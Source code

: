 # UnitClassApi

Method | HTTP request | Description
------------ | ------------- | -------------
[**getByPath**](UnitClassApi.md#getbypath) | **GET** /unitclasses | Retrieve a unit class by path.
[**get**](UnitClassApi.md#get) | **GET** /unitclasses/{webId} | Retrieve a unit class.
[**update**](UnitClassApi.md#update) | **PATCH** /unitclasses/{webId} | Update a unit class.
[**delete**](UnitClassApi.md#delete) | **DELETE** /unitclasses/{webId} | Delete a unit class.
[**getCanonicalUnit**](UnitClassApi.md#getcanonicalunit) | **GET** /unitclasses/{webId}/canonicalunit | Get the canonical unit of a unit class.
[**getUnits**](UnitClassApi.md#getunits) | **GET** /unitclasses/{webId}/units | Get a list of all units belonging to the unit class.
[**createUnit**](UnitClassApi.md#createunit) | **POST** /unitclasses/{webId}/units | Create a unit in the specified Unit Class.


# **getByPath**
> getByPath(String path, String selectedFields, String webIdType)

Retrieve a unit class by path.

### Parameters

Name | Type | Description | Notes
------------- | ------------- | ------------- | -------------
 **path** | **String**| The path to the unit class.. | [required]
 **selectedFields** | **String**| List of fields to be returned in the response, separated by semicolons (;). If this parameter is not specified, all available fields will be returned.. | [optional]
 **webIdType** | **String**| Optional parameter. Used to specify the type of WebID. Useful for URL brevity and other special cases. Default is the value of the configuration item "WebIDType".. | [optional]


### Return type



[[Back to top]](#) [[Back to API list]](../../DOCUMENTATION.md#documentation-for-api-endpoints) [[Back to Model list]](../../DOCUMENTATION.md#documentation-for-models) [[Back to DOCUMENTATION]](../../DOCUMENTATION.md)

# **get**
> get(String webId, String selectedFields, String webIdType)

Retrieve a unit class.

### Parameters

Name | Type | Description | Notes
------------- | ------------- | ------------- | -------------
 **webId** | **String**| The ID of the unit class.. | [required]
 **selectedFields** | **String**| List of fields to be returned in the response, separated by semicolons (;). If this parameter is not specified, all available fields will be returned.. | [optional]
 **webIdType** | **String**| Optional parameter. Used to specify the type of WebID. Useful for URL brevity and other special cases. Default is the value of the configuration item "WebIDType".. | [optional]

+ + + + + + +

__PROBLEM DETAILS__
Where the string "Retrieve" shows up in the listing above, copy the line that holds it.

__ANSWER BOX__
[**getByPath**](UnitClassApi.md#getbypath) | **GET** /unitclasses | Retrieve a unit class by path.
[**get**](UnitClassApi.md#get) | **GET** /unitclasses/{webId} | Retrieve a unit class.
Retrieve a unit class by path.
Retrieve a unit class.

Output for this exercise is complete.